What I'm Reading: The Laws of Simplicity
Since I posted a recap of my "10 Things to Do in 2010" last week, I've been thinking about what 2011 holds for Connect the Dots. I don't have a list yet - I'm still figuring out what I want to focus on this year. But I do know at least one thing I want to work on...
A few weeks ago, I posted about my current life philosophy: "You are creating a work of art called your life." While this was my focus for 2010, I'm feeling ready to move on to a new philosophy, one that my Mom frequently tells me when we talk on the phone: "Keep it simple."
2010 was an exciting year of changes and growth. I went from being full-time at the museum, to dropping down to part-time to devote more energy Connect the Dots, The Hive Archive, and New Urban Arts. Then I left the museum for a new part-time job at the Rhode Island Council for the Humanities. Now, I find myself walking around with three different types of business cards in my pockets. When people ask me how my job is going, I say, "Which one?"

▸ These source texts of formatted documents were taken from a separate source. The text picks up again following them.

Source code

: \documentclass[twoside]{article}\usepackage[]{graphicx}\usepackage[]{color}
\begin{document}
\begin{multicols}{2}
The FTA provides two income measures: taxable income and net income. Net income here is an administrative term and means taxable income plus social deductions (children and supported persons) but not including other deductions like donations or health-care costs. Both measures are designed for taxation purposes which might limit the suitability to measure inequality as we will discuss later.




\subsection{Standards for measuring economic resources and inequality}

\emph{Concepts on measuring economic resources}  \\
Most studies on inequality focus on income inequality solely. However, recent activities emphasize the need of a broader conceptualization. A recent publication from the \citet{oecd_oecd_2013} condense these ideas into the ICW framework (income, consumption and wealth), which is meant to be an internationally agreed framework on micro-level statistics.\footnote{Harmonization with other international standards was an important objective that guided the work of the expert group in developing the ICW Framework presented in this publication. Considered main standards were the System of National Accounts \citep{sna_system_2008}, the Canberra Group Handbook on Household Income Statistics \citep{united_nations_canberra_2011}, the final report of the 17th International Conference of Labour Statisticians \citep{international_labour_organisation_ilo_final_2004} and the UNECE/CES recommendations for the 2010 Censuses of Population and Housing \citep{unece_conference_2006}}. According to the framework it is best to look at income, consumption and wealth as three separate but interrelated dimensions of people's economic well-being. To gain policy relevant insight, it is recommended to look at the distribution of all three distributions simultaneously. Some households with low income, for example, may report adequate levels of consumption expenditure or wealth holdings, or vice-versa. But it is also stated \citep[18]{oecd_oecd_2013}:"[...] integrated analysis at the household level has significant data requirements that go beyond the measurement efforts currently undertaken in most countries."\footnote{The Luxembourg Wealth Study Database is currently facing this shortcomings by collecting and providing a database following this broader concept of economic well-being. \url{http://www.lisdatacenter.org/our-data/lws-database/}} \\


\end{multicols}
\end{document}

It's exciting to be working on so many stimulating and wonderful projects. But it's also exhausting. I've divided myself into little parts, and sometimes I feel unable to be my best at any one of those things. Having some time off over the holidays was so good for me - I could unwind, take a break from going a mile a minute, and get some perspective.
I picked up this book, "The Laws of Simplicity" by John Maeda, to help me think about how to simplify in 2011. It's a quick read, just 100 pages, and I pulled out a few nuggets that could help me feel less overwhelmed. There's one that I want to share with you, because it's too perfect.
Maeda talks about Gestalt Psychology, and how the human mind likes to find patterns and organize things into groups. He's applying it to the evolution of the controls on an ipod, but go figure - I found that I can apply it directly to my life.
He writes: "What the difference between the cluster of 30 dots displayed [in the middle], and those on the [left]? The answer is simple. [In the middle] there is no order to the randomly placed dots; on the [left] there is a clear grouping of some of the dots. We immediately pick out the group of dots as a "whole," even though it's composed of many little dots. In effect by gathering the dots into the group as on the [left], we have simplified the otherwise haphazard display of 30 dots by giving order to the chaos" (Page 18). An then there's the figure on the right, where "the cloud of dots represents where all of the individual elements have melted into one as if they were optically blurred through a lens" (Page 20).
Okay, here's how it applies to my life: on the left, I have what I've been referring to as my "four jobs." When separate, they are overwhelming and disjointed. I need to change how I think about my work to the blurred figure on the right. I have my work at the Humanities Council, and I'm an Artist. My work with The Hive Archive (organizing networking for artists) and New Urban Arts (teaching art) are merely extensions of Connect the Dots and my work as an Artist.
Do you see the crazy thing here? I have to connect the dots. Literally.
So starting now, I'm connecting the dots and making myself whole again. Keeping it simple. Just like Mom says.